Skip to main content

C-backed PDF to structured JSON extractor.

Project description

PyMuPDF4LLM-C

PyMuPDF4LLM-C provides a high-throughput C extractor for MuPDF that emits page-level JSON describing text, layout metadata, figures, and detected tables. It exposes both Python and Rust bindings for safe and ergonomic access.


Highlights

  • Native extractorlibtomd walks each PDF page with MuPDF and writes page_XXX.json artifacts containing block type, geometry, font metrics, and basic heuristics used by retrieval pipelines.
  • Safe, idiomatic bindings – Python (pymupdf4llm_c) and Rust (pymupdf4llm-c) APIs provide easy, memory-safe access without exposing raw C pointers.
  • Single source of truth – All heuristics, normalization, and JSON serialization live in dedicated C modules under src/, with public headers exposed via include/ for downstream extensions.

Installation

Install the Python package from PyPI:

pip install pymupdf4llm-c

For Rust, install with Cargo:

cargo add pymupdf4llm-c

Building the Native Extractor

For instructions on building the C extractor, see the dedicated BUILD.md file.

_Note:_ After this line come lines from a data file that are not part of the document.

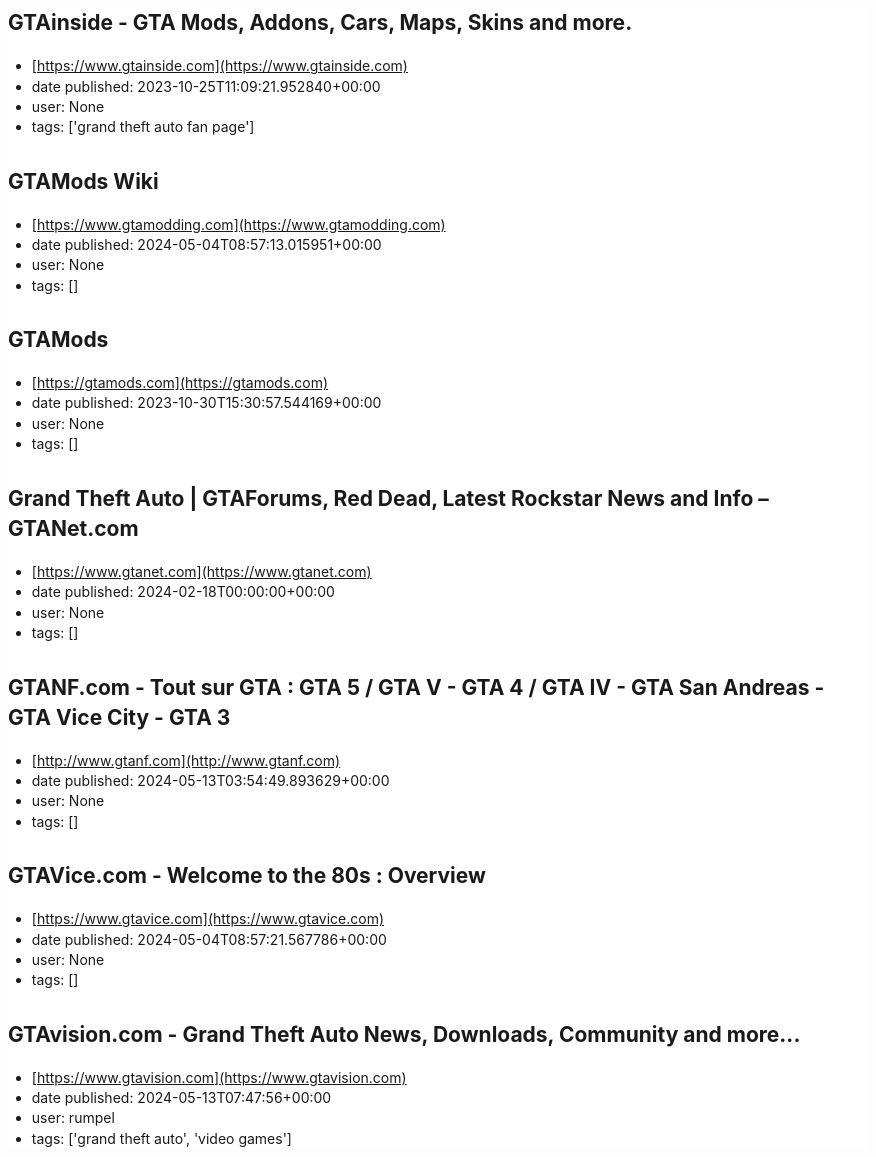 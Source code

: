 ## GTAinside - GTA Mods, Addons, Cars, Maps, Skins and more.
 - [https://www.gtainside.com](https://www.gtainside.com)
 - date published: 2023-10-25T11:09:21.952840+00:00
 - user: None
 - tags: ['grand theft auto fan page']

## GTAMods Wiki
 - [https://www.gtamodding.com](https://www.gtamodding.com)
 - date published: 2024-05-04T08:57:13.015951+00:00
 - user: None
 - tags: []

## GTAMods
 - [https://gtamods.com](https://gtamods.com)
 - date published: 2023-10-30T15:30:57.544169+00:00
 - user: None
 - tags: []

## Grand Theft Auto | GTAForums, Red Dead, Latest Rockstar News and Info – GTANet.com
 - [https://www.gtanet.com](https://www.gtanet.com)
 - date published: 2024-02-18T00:00:00+00:00
 - user: None
 - tags: []

## GTANF.com - Tout sur GTA : GTA 5 / GTA V - GTA 4 / GTA IV - GTA San Andreas - GTA Vice City - GTA 3
 - [http://www.gtanf.com](http://www.gtanf.com)
 - date published: 2024-05-13T03:54:49.893629+00:00
 - user: None
 - tags: []

## GTAVice.com - Welcome to the 80s : Overview
 - [https://www.gtavice.com](https://www.gtavice.com)
 - date published: 2024-05-04T08:57:21.567786+00:00
 - user: None
 - tags: []

## GTAvision.com - Grand Theft Auto News, Downloads, Community and more...
 - [https://www.gtavision.com](https://www.gtavision.com)
 - date published: 2024-05-13T07:47:56+00:00
 - user: rumpel
 - tags: ['grand theft auto', 'video games']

This covers building MuPDF from the submodule, compiling the shared library, and setting up libmupdf.so.


Usage

Python Usage

Basic usage

from pathlib import Path
from pymupdf4llm_c import ConversionConfig, ExtractionError, to_json

pdf_path = Path("example.pdf")

try:
    # Extract to a merged JSON file (default)
    output_file = to_json(pdf_path)
    print(f"Extracted to: {output_file}")
except ExtractionError as exc:
    print(f"Extraction failed: {exc}")

Collecting parsed blocks in memory

Use collect=True to get parsed JSON in memory instead of writing to a file:

from pymupdf4llm_c import to_json

# Returns list of page data (merged JSON structure)
pages = to_json("report.pdf", collect=True)

for page_obj in pages:
    page_num = page_obj.get("page", 0)
    blocks = page_obj.get("data", [])
    print(f"Page {page_num}: {len(blocks)} blocks")
    
    for block in blocks:
        print(f"  Type: {block.get('type')}, Text: {block.get('text', '')}")

Memory and Validation:

  • collect=True validates the JSON structure and raises ValueError if invalid
  • For PDFs larger than ~100MB, a warning is logged recommending iterate_json_pages() instead
  • Disable the warning with warn_large_collect=False:
# Suppress memory warning for large PDFs
pages = to_json("large_document.pdf", collect=True, warn_large_collect=False)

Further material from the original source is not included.